## Task directions
In the data below, find the line that contains "v8/src/compiler/backend/code-\/generator.\+cc\item" and the line that contains "v8/src/compiler/backend/ppc/code-\/generator-\/ppc.\+cc\item". Copy both, plus every line between them, exactly.

## Data
====

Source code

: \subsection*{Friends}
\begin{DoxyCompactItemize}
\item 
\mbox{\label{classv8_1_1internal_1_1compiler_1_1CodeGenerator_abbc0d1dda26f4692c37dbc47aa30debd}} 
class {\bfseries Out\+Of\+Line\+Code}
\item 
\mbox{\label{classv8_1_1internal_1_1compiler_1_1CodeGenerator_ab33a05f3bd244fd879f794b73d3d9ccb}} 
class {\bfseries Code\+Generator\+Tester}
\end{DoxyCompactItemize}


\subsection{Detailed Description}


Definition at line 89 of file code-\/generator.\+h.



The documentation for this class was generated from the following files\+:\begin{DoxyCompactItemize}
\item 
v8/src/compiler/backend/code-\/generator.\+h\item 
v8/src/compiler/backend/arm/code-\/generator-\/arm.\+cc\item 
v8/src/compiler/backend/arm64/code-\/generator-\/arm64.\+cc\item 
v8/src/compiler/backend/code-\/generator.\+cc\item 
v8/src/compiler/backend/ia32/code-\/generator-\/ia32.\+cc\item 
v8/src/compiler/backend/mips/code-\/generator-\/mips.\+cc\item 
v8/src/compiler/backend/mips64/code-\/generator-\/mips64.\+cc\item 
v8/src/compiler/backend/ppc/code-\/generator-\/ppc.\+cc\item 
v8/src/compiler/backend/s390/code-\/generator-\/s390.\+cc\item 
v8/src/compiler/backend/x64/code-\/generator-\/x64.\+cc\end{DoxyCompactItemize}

====

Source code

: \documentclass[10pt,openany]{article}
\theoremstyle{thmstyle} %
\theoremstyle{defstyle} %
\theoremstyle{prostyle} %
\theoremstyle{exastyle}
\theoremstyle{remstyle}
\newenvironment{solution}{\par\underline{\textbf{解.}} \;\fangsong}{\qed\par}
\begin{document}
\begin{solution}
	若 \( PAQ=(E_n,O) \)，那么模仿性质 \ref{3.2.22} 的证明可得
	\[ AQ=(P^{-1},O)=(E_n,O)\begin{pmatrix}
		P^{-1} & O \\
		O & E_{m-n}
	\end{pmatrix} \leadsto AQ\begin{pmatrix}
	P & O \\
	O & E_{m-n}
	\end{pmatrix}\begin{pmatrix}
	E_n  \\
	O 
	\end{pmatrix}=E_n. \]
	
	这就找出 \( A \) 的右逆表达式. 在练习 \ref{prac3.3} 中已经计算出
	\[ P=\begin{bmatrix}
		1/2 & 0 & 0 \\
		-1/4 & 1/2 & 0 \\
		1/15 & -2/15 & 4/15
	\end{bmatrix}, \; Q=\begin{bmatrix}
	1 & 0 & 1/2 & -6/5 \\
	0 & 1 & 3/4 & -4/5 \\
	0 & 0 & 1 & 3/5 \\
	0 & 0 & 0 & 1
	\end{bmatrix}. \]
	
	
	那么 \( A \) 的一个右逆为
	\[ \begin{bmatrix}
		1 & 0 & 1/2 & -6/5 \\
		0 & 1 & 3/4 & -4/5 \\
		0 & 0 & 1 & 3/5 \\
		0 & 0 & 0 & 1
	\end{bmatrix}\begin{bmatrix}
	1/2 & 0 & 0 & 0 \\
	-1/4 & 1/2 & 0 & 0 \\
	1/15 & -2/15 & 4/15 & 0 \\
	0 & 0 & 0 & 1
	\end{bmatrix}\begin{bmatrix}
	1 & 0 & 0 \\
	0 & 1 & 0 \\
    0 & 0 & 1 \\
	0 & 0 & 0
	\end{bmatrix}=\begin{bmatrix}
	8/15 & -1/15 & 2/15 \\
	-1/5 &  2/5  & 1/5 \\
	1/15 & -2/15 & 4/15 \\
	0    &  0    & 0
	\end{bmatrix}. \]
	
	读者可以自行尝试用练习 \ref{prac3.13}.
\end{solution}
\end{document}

====

## Response to the task
v8/src/compiler/backend/code-\/generator.\+cc\item 
v8/src/compiler/backend/ia32/code-\/generator-\/ia32.\+cc\item 
v8/src/compiler/backend/mips/code-\/generator-\/mips.\+cc\item 
v8/src/compiler/backend/mips64/code-\/generator-\/mips64.\+cc\item 
v8/src/compiler/backend/ppc/code-\/generator-\/ppc.\+cc\item 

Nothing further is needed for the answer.